The Midland League was a high school sports conference in Massachusetts, part of the Massachusetts Interscholastic Athletic Association. During its existence, it consisted of schools from Middlesex, Norfolk, and Worcester Counties, along with one school from Rhode Island. The league was in existence from 1905 to 1989, when it would merge with the Wachuesett League and create the Midland Wachusett League.

== History ==
The Midland League was founded c. 1905 by schools Milford High School, Framingham High School, and Woonsocket High School. The lack of organizing bodies like the MIAA at the time allowed for schools to form leagues with out of state schools. Milford won the first league title in Football, defeating Framingham by a score of 17–11. In 1906, the league admitted Grafton High School and Northbridge High School (then known as Whitensville High School), only for them to leave by October presumably due to Milford's dominance. However they seemed to be back in league by the end of the month. By 1908, both schools had left for good; replacing them would be Natick High School and Needham High School.

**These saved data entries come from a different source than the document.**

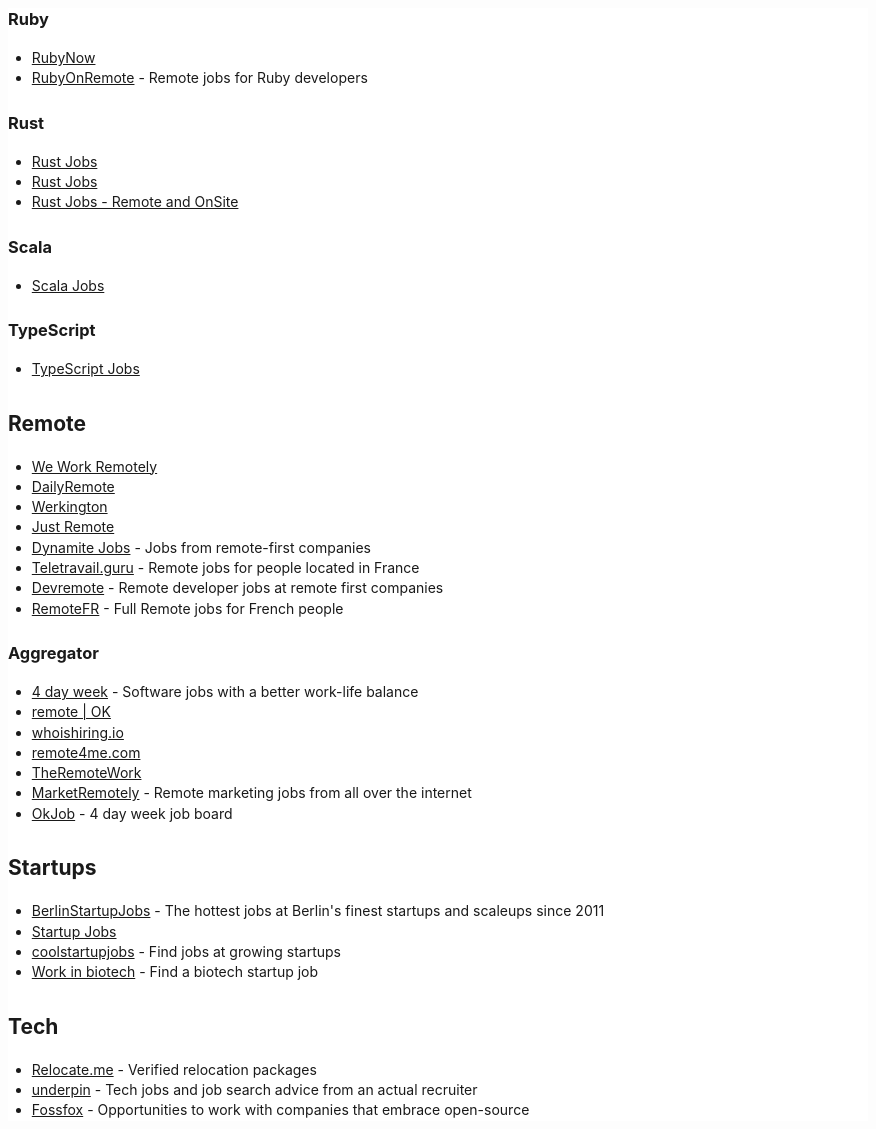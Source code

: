 ### Ruby

* [RubyNow](https://jobs.rubynow.com/)
* [RubyOnRemote](https://rubyonremote.com) - Remote jobs for Ruby developers

### Rust

* [Rust Jobs](https://www.rustjobs.com)
* [Rust Jobs](https://rustjobs.dev)
* [Rust Jobs - Remote and OnSite](https://rustjob.xyz)

### Scala
* [Scala Jobs](https://scalajobs.com)

### TypeScript
* [TypeScript Jobs](https://typescriptjobs.dev)

## Remote

* [We Work Remotely](https://weworkremotely.com/)
* [DailyRemote](https://dailyremote.com/)
* [Werkington](https://www.werkington.com/)
* [Just Remote](https://justremote.co/remote-jobs)
* [Dynamite Jobs](https://dynamitejobs.com/) - Jobs from remote-first companies
* [Teletravail.guru](https://teletravail.guru/) - Remote jobs for people located in France
* [Devremote](https://devremote.io/) - Remote developer jobs at remote first companies
* [RemoteFR](https://remotefr.com/) - Full Remote jobs for French people 


### Aggregator

* [4 day week](https://4dayweek.io/) - Software jobs with a better work-life balance
* [remote | OK](https://remoteok.com/)
* [whoishiring.io](https://whoishiring.io/)
* [remote4me.com](https://remote4me.com/)
* [TheRemoteWork](https://theremotework.co/)
* [MarketRemotely](https://marketremotely.com/) - Remote marketing jobs from all over the internet
* [OkJob](https://okjob.io/) - 4 day week job board

## Startups

* [BerlinStartupJobs](https://berlinstartupjobs.com/) - The hottest jobs at Berlin's finest startups and scaleups since 2011
* [Startup Jobs](https://startup.jobs/)
* [coolstartupjobs](https://www.coolstartupjobs.com) - Find jobs at growing startups
* [Work in biotech](https://workinbiotech.com/) - Find a biotech startup job

## Tech

* [Relocate.me](https://relocate.me/) - Verified relocation packages
* [underpin](https://www.underpin.company/) - Tech jobs and job search advice from an actual recruiter
* [Fossfox](https://fossfox.com/) - Opportunities to work with companies that embrace open-source
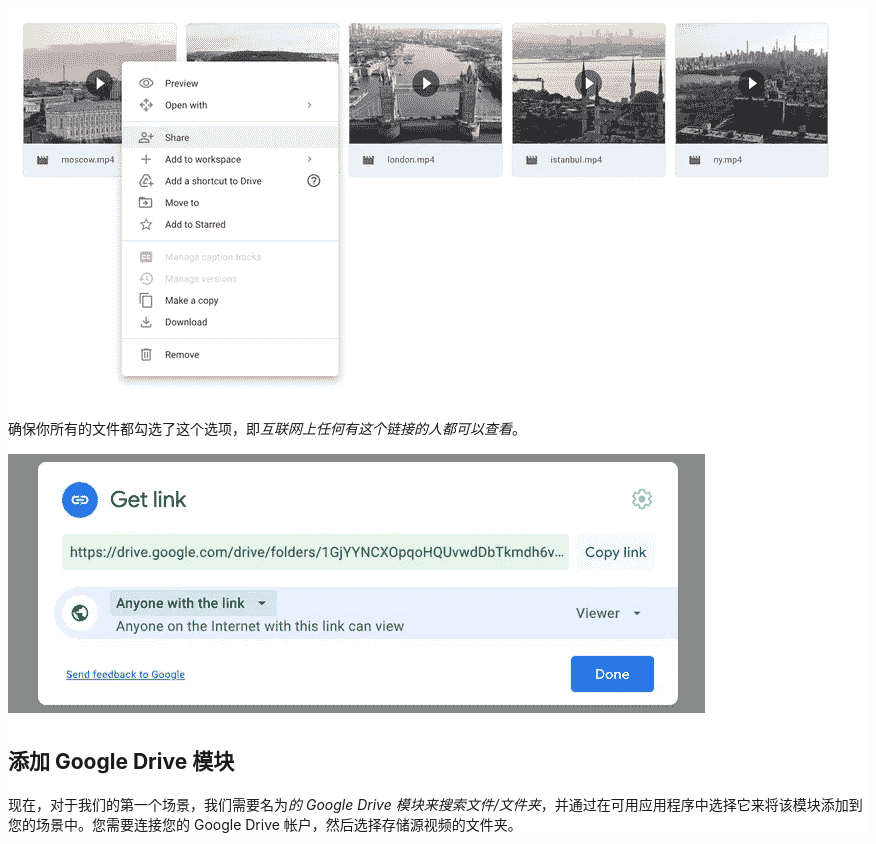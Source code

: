 ![](img/73a33cf1e161484cac8dc8b81f475a80.png)

确保你所有的文件都勾选了这个选项，即*互联网上任何有这个链接的人都可以查看*。

![](img/05e9535665c2e640ed3933123d259924.png)

## 添加 Google Drive 模块

现在，对于我们的第一个场景，我们需要名为*的 Google Drive 模块来搜索文件/文件夹*，并通过在可用应用程序中选择它来将该模块添加到您的场景中。您需要连接您的 Google Drive 帐户，然后选择存储源视频的文件夹。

The landscape changed again in 1911 at the Midland League reformed into the Midland Interscholastic League. With Needham and Woonsocket's departure, the league admitted rivals Hudson High School and Marlborough High School, along with nearby Westborough High School. At the end of the 1916 football season, Framingham elected to withdraw after a controversy in which the league voted to give Milford the league championship. This did not help the league the next year, when only Hudson, Milford, and Natick were able to field teams due to World War I.

With a new decade came a new league makeup; Needham was back by 1922, replacing Westborough, only for Westborough to rejoin the following year and replace recently departed Milford. Wellesley High School also joined in 1923, now able to play league games against their rivals in Needham. Natick had become too dominant by the end of 1925, and chose to leave to be an independent. To replace them was Milford, coming back to the league in 1926. Maynard High School joined in 1927, bringing the number of members up to seven. By the end of the 20's, the league started to take familiar shape with the departure of Needham and Wellsley, and the arrival of Hopkinton High School.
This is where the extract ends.